First-quarter profits at US electricals retailer Best Buy have been impacted by restructuring costs, including those incurred by its joint venture with Carphone Warehouse.
In the first quarter to May 30, net profits at Best Buy declined 15 per cent to $153m (£93.5m).
Restructuring charges, including the impact of corporate restructuring at Best Buy Europe, hit income by $25m (£15.3m) during the quarter.
Sales at Best Buy grew 12 per cent to $10.1bn (£6.17bn) during the quarter, reflecting the inclusion of Best Buy Europe’s sales with the addition of 185 new stores.
Like-for-likes, however, fell 6.2 per cent and sales were impacted by foreign currency fluctuations.
Internationally, first-quarter sales grew 67 per cent to $2.6bn (£1.57bn), driven by the inclusion of Best Buy Europe. The growth was offset by currency fluctuations and like-for-likes were down 13.9 per cent.
Best Buy International chief executive Bob Willett said: “Our European business grew revenue in the fiscal first quarter and continued to show market share gains in the UK pre-pay market.”
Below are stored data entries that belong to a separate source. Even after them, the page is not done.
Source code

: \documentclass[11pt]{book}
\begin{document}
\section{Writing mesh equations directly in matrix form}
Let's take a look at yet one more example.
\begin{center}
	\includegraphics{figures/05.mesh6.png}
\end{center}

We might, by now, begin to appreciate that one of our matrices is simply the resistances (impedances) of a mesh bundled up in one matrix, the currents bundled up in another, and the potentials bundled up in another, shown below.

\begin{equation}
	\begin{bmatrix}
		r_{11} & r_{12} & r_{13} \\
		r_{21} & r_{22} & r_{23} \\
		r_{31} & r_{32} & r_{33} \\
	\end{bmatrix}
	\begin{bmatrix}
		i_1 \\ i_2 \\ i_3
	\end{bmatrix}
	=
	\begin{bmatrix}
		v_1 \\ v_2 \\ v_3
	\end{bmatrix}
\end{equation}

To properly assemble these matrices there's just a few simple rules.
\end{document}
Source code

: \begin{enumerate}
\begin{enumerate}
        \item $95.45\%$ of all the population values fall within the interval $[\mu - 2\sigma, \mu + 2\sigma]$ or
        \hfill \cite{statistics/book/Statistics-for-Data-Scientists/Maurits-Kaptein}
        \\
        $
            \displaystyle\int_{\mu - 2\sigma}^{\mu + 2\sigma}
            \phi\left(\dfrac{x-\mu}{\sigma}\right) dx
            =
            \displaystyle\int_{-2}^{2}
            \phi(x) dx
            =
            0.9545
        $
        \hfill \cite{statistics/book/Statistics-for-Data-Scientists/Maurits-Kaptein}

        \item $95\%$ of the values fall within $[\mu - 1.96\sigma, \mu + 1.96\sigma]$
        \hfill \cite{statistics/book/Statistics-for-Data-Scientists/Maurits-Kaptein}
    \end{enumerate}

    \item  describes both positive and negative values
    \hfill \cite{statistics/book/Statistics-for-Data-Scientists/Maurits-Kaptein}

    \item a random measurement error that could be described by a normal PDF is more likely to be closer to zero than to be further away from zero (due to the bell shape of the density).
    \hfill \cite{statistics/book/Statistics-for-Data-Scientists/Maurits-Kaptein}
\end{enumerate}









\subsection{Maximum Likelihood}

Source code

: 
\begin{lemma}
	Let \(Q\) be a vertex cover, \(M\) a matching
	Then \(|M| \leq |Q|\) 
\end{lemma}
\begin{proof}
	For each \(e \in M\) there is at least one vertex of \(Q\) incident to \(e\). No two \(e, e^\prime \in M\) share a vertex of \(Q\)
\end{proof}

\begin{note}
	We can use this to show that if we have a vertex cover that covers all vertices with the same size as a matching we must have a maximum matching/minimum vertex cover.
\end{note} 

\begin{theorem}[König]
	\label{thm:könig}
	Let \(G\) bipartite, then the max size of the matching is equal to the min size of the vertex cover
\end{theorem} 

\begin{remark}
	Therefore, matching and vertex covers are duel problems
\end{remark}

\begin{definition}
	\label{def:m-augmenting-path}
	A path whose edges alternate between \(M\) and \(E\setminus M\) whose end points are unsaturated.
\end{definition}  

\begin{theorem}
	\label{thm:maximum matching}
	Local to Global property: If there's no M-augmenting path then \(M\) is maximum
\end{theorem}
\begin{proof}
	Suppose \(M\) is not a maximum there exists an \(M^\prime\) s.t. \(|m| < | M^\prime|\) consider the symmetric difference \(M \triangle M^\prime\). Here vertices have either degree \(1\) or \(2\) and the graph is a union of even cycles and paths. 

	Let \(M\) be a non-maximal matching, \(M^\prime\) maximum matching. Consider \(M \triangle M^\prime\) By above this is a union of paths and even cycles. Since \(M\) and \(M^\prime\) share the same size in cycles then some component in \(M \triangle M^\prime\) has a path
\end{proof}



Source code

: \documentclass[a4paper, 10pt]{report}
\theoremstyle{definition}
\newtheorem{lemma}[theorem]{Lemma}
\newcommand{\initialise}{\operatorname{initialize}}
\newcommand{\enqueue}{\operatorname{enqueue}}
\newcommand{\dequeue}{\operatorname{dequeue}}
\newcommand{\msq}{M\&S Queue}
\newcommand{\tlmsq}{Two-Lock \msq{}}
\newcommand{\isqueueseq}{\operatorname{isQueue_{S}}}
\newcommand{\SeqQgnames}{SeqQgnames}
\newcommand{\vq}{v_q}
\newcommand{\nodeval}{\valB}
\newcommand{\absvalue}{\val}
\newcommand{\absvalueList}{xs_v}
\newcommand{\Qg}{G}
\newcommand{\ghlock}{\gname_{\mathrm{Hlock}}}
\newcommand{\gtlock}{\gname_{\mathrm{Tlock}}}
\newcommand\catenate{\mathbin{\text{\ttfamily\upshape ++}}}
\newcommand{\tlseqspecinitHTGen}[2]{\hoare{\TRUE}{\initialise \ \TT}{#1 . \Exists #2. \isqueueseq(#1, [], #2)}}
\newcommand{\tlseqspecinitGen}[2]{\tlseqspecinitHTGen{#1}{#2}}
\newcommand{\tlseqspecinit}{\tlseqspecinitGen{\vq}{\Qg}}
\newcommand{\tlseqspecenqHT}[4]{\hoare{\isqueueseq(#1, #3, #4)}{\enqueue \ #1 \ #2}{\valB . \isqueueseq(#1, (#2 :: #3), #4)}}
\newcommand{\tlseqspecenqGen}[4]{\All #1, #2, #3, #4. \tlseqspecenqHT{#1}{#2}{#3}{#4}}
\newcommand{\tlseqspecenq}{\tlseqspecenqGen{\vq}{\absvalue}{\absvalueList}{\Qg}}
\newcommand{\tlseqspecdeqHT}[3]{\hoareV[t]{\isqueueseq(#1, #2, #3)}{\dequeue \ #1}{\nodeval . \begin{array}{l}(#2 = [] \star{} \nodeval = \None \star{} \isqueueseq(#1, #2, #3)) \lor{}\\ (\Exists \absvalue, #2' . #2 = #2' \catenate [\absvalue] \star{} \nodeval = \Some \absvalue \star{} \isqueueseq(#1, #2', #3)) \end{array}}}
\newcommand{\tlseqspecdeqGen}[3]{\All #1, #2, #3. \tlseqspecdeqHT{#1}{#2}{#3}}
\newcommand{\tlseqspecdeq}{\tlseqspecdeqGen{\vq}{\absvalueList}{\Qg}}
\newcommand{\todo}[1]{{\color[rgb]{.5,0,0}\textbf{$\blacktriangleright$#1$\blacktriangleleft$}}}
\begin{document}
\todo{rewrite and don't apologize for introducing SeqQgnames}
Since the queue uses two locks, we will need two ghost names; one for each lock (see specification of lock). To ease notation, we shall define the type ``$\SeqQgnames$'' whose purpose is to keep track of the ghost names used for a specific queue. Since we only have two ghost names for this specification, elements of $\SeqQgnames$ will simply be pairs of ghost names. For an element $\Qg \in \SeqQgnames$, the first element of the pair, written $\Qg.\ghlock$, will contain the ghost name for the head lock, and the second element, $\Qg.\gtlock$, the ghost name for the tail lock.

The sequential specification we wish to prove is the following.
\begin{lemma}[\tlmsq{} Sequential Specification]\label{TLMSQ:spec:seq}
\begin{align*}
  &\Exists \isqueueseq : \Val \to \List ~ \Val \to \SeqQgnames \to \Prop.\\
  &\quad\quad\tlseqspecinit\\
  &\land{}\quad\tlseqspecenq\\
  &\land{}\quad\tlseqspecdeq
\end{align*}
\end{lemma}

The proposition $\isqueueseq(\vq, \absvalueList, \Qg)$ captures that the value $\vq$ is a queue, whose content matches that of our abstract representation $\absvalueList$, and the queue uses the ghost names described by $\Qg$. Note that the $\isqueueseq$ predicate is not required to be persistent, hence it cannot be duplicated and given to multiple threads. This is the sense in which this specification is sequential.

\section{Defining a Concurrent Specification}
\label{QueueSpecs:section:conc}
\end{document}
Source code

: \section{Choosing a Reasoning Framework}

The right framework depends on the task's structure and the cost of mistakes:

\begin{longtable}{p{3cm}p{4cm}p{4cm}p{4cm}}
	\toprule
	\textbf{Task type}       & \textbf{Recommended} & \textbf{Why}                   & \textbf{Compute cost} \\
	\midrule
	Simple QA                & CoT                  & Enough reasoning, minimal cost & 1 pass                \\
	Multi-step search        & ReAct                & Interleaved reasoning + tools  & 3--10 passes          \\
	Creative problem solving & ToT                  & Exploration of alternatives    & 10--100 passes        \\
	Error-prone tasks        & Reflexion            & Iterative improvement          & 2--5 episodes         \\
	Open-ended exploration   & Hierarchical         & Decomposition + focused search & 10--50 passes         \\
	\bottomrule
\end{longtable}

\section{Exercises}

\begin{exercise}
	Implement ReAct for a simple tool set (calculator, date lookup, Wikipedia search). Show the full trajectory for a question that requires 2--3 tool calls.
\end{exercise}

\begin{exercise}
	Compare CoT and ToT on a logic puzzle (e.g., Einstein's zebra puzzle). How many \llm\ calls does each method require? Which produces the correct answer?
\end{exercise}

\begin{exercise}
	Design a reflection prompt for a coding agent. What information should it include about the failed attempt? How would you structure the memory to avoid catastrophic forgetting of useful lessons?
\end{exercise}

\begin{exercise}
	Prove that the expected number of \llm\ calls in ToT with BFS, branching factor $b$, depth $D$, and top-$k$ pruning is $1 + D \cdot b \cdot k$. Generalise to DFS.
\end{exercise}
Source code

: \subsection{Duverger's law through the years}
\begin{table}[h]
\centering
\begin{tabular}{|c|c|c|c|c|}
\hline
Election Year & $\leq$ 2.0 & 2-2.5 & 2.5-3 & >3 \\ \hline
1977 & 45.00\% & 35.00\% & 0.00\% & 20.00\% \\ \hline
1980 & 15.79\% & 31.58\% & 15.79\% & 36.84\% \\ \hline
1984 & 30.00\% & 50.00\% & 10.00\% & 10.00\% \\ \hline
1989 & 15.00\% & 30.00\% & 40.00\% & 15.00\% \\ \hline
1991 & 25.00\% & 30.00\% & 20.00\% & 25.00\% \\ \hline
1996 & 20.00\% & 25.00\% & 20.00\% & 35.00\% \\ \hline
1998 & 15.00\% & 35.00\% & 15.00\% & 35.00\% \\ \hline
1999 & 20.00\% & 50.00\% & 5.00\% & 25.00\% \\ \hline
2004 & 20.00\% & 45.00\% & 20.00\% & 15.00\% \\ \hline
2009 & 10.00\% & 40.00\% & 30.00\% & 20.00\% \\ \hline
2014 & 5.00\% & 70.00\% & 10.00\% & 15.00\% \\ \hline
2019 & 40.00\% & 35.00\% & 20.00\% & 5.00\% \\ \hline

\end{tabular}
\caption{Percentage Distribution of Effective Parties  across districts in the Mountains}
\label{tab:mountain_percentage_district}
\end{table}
First-quarter sales in its domestic market were $7.5bn (£4.58bn), up 1 per cent. Like-for-likes fell 4.9 per cent as footfall fell and sales fell in gaming, digital cameras, appliances and movies.
Best Buy chief operating officer Brian Dunn, who will become chief executive on June 24, said: “Regardless of the environment we find ourselves in, we know that our people will continue to be our key point of differentiation in helping Best Buy grow. We believe this was the driving force behind our better-than-expected results in the first quarter.”